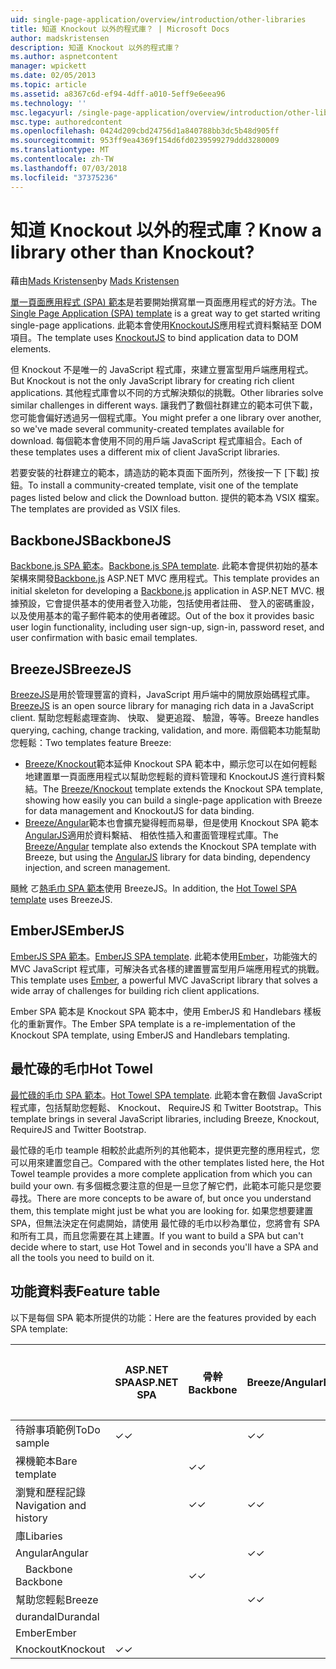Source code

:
 ```yaml
---
uid: single-page-application/overview/introduction/other-libraries
title: 知道 Knockout 以外的程式庫？ | Microsoft Docs
author: madskristensen
description: 知道 Knockout 以外的程式庫？
ms.author: aspnetcontent
manager: wpickett
ms.date: 02/05/2013
ms.topic: article
ms.assetid: a8367c6d-ef94-4dff-a010-5eff9e6eea96
ms.technology: ''
msc.legacyurl: /single-page-application/overview/introduction/other-libraries
msc.type: authoredcontent
ms.openlocfilehash: 0424d209cbd24756d1a840788bb3dc5b48d905ff
ms.sourcegitcommit: 953ff9ea4369f154d6fd0239599279ddd3280009
ms.translationtype: MT
ms.contentlocale: zh-TW
ms.lasthandoff: 07/03/2018
ms.locfileid: "37375236"
---
```

<a name="know-a-library-other-than-knockout"></a><span data-ttu-id="09446-104">知道 Knockout 以外的程式庫？</span><span class="sxs-lookup"><span data-stu-id="09446-104">Know a library other than Knockout?</span></span>
====================
<span data-ttu-id="09446-105">藉由[Mads Kristensen](https://github.com/madskristensen)</span><span class="sxs-lookup"><span data-stu-id="09446-105">by [Mads Kristensen](https://github.com/madskristensen)</span></span>

<span data-ttu-id="09446-106">[單一頁面應用程式 (SPA) 範本](knockoutjs-template.md)是若要開始撰寫單一頁面應用程式的好方法。</span><span class="sxs-lookup"><span data-stu-id="09446-106">The [Single Page Application (SPA) template](knockoutjs-template.md) is a great way to get started writing single-page applications.</span></span> <span data-ttu-id="09446-107">此範本會使用[KnockoutJS](http://knockoutjs.com/)應用程式資料繫結至 DOM 項目。</span><span class="sxs-lookup"><span data-stu-id="09446-107">The template uses [KnockoutJS](http://knockoutjs.com/) to bind application data to DOM elements.</span></span>

<span data-ttu-id="09446-108">但 Knockout 不是唯一的 JavaScript 程式庫，來建立豐富型用戶端應用程式。</span><span class="sxs-lookup"><span data-stu-id="09446-108">But Knockout is not the only JavaScript library for creating rich client applications.</span></span> <span data-ttu-id="09446-109">其他程式庫會以不同的方式解決類似的挑戰。</span><span class="sxs-lookup"><span data-stu-id="09446-109">Other libraries solve similar challenges in different ways.</span></span> <span data-ttu-id="09446-110">讓我們了數個社群建立的範本可供下載，您可能會偏好透過另一個程式庫。</span><span class="sxs-lookup"><span data-stu-id="09446-110">You might prefer a one library over another, so we've made several community-created templates available for download.</span></span> <span data-ttu-id="09446-111">每個範本會使用不同的用戶端 JavaScript 程式庫組合。</span><span class="sxs-lookup"><span data-stu-id="09446-111">Each of these templates uses a different mix of client JavaScript libraries.</span></span>

<span data-ttu-id="09446-112">若要安裝的社群建立的範本，請造訪的範本頁面下面所列，然後按一下 [下載] 按鈕。</span><span class="sxs-lookup"><span data-stu-id="09446-112">To install a community-created template, visit one of the template pages listed below and click the Download button.</span></span> <span data-ttu-id="09446-113">提供的範本為 VSIX 檔案。</span><span class="sxs-lookup"><span data-stu-id="09446-113">The templates are provided as VSIX files.</span></span>

## <a name="backbonejs"></a><span data-ttu-id="09446-114">BackboneJS</span><span class="sxs-lookup"><span data-stu-id="09446-114">BackboneJS</span></span>

<span data-ttu-id="09446-115">[Backbone.js SPA 範本](../templates/backbonejs-template.md)。</span><span class="sxs-lookup"><span data-stu-id="09446-115">[Backbone.js SPA template](../templates/backbonejs-template.md).</span></span> <span data-ttu-id="09446-116">此範本會提供初始的基本架構來開發[Backbone.js](http://backbonejs.org/) ASP.NET MVC 應用程式。</span><span class="sxs-lookup"><span data-stu-id="09446-116">This template provides an initial skeleton for developing a [Backbone.js](http://backbonejs.org/) application in ASP.NET MVC.</span></span> <span data-ttu-id="09446-117">根據預設，它會提供基本的使用者登入功能，包括使用者註冊、 登入的密碼重設，以及使用基本的電子郵件範本的使用者確認。</span><span class="sxs-lookup"><span data-stu-id="09446-117">Out of the box it provides basic user login functionality, including user sign-up, sign-in, password reset, and user confirmation with basic email templates.</span></span>

## <a name="breezejs"></a><span data-ttu-id="09446-118">BreezeJS</span><span class="sxs-lookup"><span data-stu-id="09446-118">BreezeJS</span></span>

<span data-ttu-id="09446-119">[BreezeJS](http://www.breezejs.com/?utm_source=ms-spa)是用於管理豐富的資料，JavaScript 用戶端中的開放原始碼程式庫。</span><span class="sxs-lookup"><span data-stu-id="09446-119">[BreezeJS](http://www.breezejs.com/?utm_source=ms-spa) is an open source library for managing rich data in a JavaScript client.</span></span> <span data-ttu-id="09446-120">幫助您輕鬆處理查詢、 快取、 變更追蹤、 驗證，等等。</span><span class="sxs-lookup"><span data-stu-id="09446-120">Breeze handles querying, caching, change tracking, validation, and more.</span></span> <span data-ttu-id="09446-121">兩個範本功能幫助您輕鬆：</span><span class="sxs-lookup"><span data-stu-id="09446-121">Two templates feature Breeze:</span></span>

- <span data-ttu-id="09446-122">[Breeze/Knockout](../templates/breezeknockout-template.md)範本延伸 Knockout SPA 範本中，顯示您可以在如何輕鬆地建置單一頁面應用程式以幫助您輕鬆的資料管理和 KnockoutJS 進行資料繫結。</span><span class="sxs-lookup"><span data-stu-id="09446-122">The [Breeze/Knockout](../templates/breezeknockout-template.md) template extends the Knockout SPA template, showing how easily you can build a single-page application with Breeze for data management and KnockoutJS for data binding.</span></span>
- <span data-ttu-id="09446-123">[Breeze/Angular](../templates/breezeangular-template.md)範本也會擴充變得輕而易舉，但是使用 Knockout SPA 範本[AngularJS](http://angularjs.org)適用於資料繫結、 相依性插入和畫面管理程式庫。</span><span class="sxs-lookup"><span data-stu-id="09446-123">The [Breeze/Angular](../templates/breezeangular-template.md) template also extends the Knockout SPA template with Breeze, but using the [AngularJS](http://angularjs.org) library for data binding, dependency injection, and screen management.</span></span>

<span data-ttu-id="09446-124">颾魤 ㄛ[熱毛巾 SPA 範本](../templates/hottowel-template.md)使用 BreezeJS。</span><span class="sxs-lookup"><span data-stu-id="09446-124">In addition, the [Hot Towel SPA template](../templates/hottowel-template.md) uses BreezeJS.</span></span>

## <a name="emberjs"></a><span data-ttu-id="09446-125">EmberJS</span><span class="sxs-lookup"><span data-stu-id="09446-125">EmberJS</span></span>

<span data-ttu-id="09446-126">[EmberJS SPA 範本](../templates/emberjs-template.md)。</span><span class="sxs-lookup"><span data-stu-id="09446-126">[EmberJS SPA template](../templates/emberjs-template.md).</span></span> <span data-ttu-id="09446-127">此範本使用[Ember](http://emberjs.com/)，功能強大的 MVC JavaScript 程式庫，可解決各式各樣的建置豐富型用戶端應用程式的挑戰。</span><span class="sxs-lookup"><span data-stu-id="09446-127">This template uses [Ember](http://emberjs.com/), a powerful MVC JavaScript library that solves a wide array of challenges for building rich client applications.</span></span>

<span data-ttu-id="09446-128">Ember SPA 範本是 Knockout SPA 範本中，使用 EmberJS 和 Handlebars 樣板化的重新實作。</span><span class="sxs-lookup"><span data-stu-id="09446-128">The Ember SPA template is a re-implementation of the Knockout SPA template, using EmberJS and Handlebars templating.</span></span>

## <a name="hot-towel"></a><span data-ttu-id="09446-129">最忙碌的毛巾</span><span class="sxs-lookup"><span data-stu-id="09446-129">Hot Towel</span></span>

<span data-ttu-id="09446-130">[最忙碌的毛巾 SPA 範本](../templates/hottowel-template.md)。</span><span class="sxs-lookup"><span data-stu-id="09446-130">[Hot Towel SPA template](../templates/hottowel-template.md).</span></span> <span data-ttu-id="09446-131">此範本會在數個 JavaScript 程式庫，包括幫助您輕鬆、 Knockout、 RequireJS 和 Twitter Bootstrap。</span><span class="sxs-lookup"><span data-stu-id="09446-131">This template brings in several JavaScript libraries, including Breeze, Knockout, RequireJS and Twitter Bootstrap.</span></span>

<span data-ttu-id="09446-132">最忙碌的毛巾 teample 相較於此處所列的其他範本，提供更完整的應用程式，您可以用來建置您自己。</span><span class="sxs-lookup"><span data-stu-id="09446-132">Compared with the other templates listed here, the Hot Towel teample provides a more complete application from which you can build your own.</span></span> <span data-ttu-id="09446-133">有多個概念要注意的但是一旦您了解它們，此範本可能只是您要尋找。</span><span class="sxs-lookup"><span data-stu-id="09446-133">There are more concepts to be aware of, but once you understand them, this template might just be what you are looking for.</span></span> <span data-ttu-id="09446-134">如果您想要建置 SPA，但無法決定在何處開始，請使用 最忙碌的毛巾以秒為單位，您將會有 SPA 和所有工具，而且您需要在其上建置。</span><span class="sxs-lookup"><span data-stu-id="09446-134">If you want to build a SPA but can't decide where to start, use Hot Towel and in seconds you'll have a SPA and all the tools you need to build on it.</span></span>

## <a name="feature-table"></a><span data-ttu-id="09446-135">功能資料表</span><span class="sxs-lookup"><span data-stu-id="09446-135">Feature table</span></span>

<span data-ttu-id="09446-136">以下是每個 SPA 範本所提供的功能：</span><span class="sxs-lookup"><span data-stu-id="09446-136">Here are the features provided by each SPA template:</span></span>


|                        | <span data-ttu-id="09446-137">ASP.NET SPA</span><span class="sxs-lookup"><span data-stu-id="09446-137">ASP.NET SPA</span></span> | <span data-ttu-id="09446-138">骨幹</span><span class="sxs-lookup"><span data-stu-id="09446-138">Backbone</span></span> | <span data-ttu-id="09446-139">Breeze/Angular</span><span class="sxs-lookup"><span data-stu-id="09446-139">Breeze/Angular</span></span> | <span data-ttu-id="09446-140">Breeze/KO</span><span class="sxs-lookup"><span data-stu-id="09446-140">Breeze/KO</span></span> |  <span data-ttu-id="09446-141">Ember</span><span class="sxs-lookup"><span data-stu-id="09446-141">Ember</span></span>   | <span data-ttu-id="09446-142">最忙碌的毛巾</span><span class="sxs-lookup"><span data-stu-id="09446-142">Hot Towel</span></span> |
|------------------------|-------------|----------|----------------|-----------|----------|-----------|
|      <span data-ttu-id="09446-143">待辦事項範例</span><span class="sxs-lookup"><span data-stu-id="09446-143">ToDo sample</span></span>       |  <span data-ttu-id="09446-144">&#10003;</span><span class="sxs-lookup"><span data-stu-id="09446-144">&#10003;</span></span>   |          |    <span data-ttu-id="09446-145">&#10003;</span><span class="sxs-lookup"><span data-stu-id="09446-145">&#10003;</span></span>    | <span data-ttu-id="09446-146">&#10003;</span><span class="sxs-lookup"><span data-stu-id="09446-146">&#10003;</span></span>  | <span data-ttu-id="09446-147">&#10003;</span><span class="sxs-lookup"><span data-stu-id="09446-147">&#10003;</span></span> |           |
|     <span data-ttu-id="09446-148">裸機範本</span><span class="sxs-lookup"><span data-stu-id="09446-148">Bare template</span></span>      |             | <span data-ttu-id="09446-149">&#10003;</span><span class="sxs-lookup"><span data-stu-id="09446-149">&#10003;</span></span> |                |           |          | <span data-ttu-id="09446-150">&#10003;</span><span class="sxs-lookup"><span data-stu-id="09446-150">&#10003;</span></span>  |
| <span data-ttu-id="09446-151">瀏覽和歷程記錄</span><span class="sxs-lookup"><span data-stu-id="09446-151">Navigation and history</span></span> |             | <span data-ttu-id="09446-152">&#10003;</span><span class="sxs-lookup"><span data-stu-id="09446-152">&#10003;</span></span> |    <span data-ttu-id="09446-153">&#10003;</span><span class="sxs-lookup"><span data-stu-id="09446-153">&#10003;</span></span>    |           | <span data-ttu-id="09446-154">&#10003;</span><span class="sxs-lookup"><span data-stu-id="09446-154">&#10003;</span></span> | <span data-ttu-id="09446-155">&#10003;</span><span class="sxs-lookup"><span data-stu-id="09446-155">&#10003;</span></span>  |
|        <span data-ttu-id="09446-156">庫</span><span class="sxs-lookup"><span data-stu-id="09446-156">Libaries</span></span>        |             |          |                |           |          |           |
|        <span data-ttu-id="09446-157">Angular</span><span class="sxs-lookup"><span data-stu-id="09446-157">Angular</span></span>         |             |          |    <span data-ttu-id="09446-158">&#10003;</span><span class="sxs-lookup"><span data-stu-id="09446-158">&#10003;</span></span>    |           |          |           |
|    <span data-ttu-id="09446-159">&#8195;Backbone</span><span class="sxs-lookup"><span data-stu-id="09446-159">&#8195;Backbone</span></span>     |             | <span data-ttu-id="09446-160">&#10003;</span><span class="sxs-lookup"><span data-stu-id="09446-160">&#10003;</span></span> |                |           |          |           |
|         <span data-ttu-id="09446-161">幫助您輕鬆</span><span class="sxs-lookup"><span data-stu-id="09446-161">Breeze</span></span>         |             |          |    <span data-ttu-id="09446-162">&#10003;</span><span class="sxs-lookup"><span data-stu-id="09446-162">&#10003;</span></span>    | <span data-ttu-id="09446-163">&#10003;</span><span class="sxs-lookup"><span data-stu-id="09446-163">&#10003;</span></span>  |          | <span data-ttu-id="09446-164">&#10003;</span><span class="sxs-lookup"><span data-stu-id="09446-164">&#10003;</span></span>  |
|        <span data-ttu-id="09446-165">durandal</span><span class="sxs-lookup"><span data-stu-id="09446-165">Durandal</span></span>        |             |          |                |           |          | <span data-ttu-id="09446-166">&#10003;</span><span class="sxs-lookup"><span data-stu-id="09446-166">&#10003;</span></span>  |
|         <span data-ttu-id="09446-167">Ember</span><span class="sxs-lookup"><span data-stu-id="09446-167">Ember</span></span>          |             |          |                |           | <span data-ttu-id="09446-168">&#10003;</span><span class="sxs-lookup"><span data-stu-id="09446-168">&#10003;</span></span> |           |
|        <span data-ttu-id="09446-169">Knockout</span><span class="sxs-lookup"><span data-stu-id="09446-169">Knockout</span></span>        |  <span data-ttu-id="09446-170">&#10003;</span><span class="sxs-lookup"><span data-stu-id="09446-170">&#10003;</span></span>   |          |                | <span data-ttu-id="09446-171">&#10003;</span><span class="sxs-lookup"><span data-stu-id="09446-171">&#10003;</span></span>  |          | <span data-ttu-id="09446-172">&#10003;</span><span class="sxs-lookup"><span data-stu-id="09446-172">&#10003;</span></span>  |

········

**Work request:** Report every line in the listing that holds the word "madskristensen".

**Expected answer:**
author: madskristensen
<span data-ttu-id="09446-105">藉由[Mads Kristensen](https://github.com/madskristensen)</span><span class="sxs-lookup"><span data-stu-id="09446-105">by [Mads Kristensen](https://github.com/madskristensen)</span></span>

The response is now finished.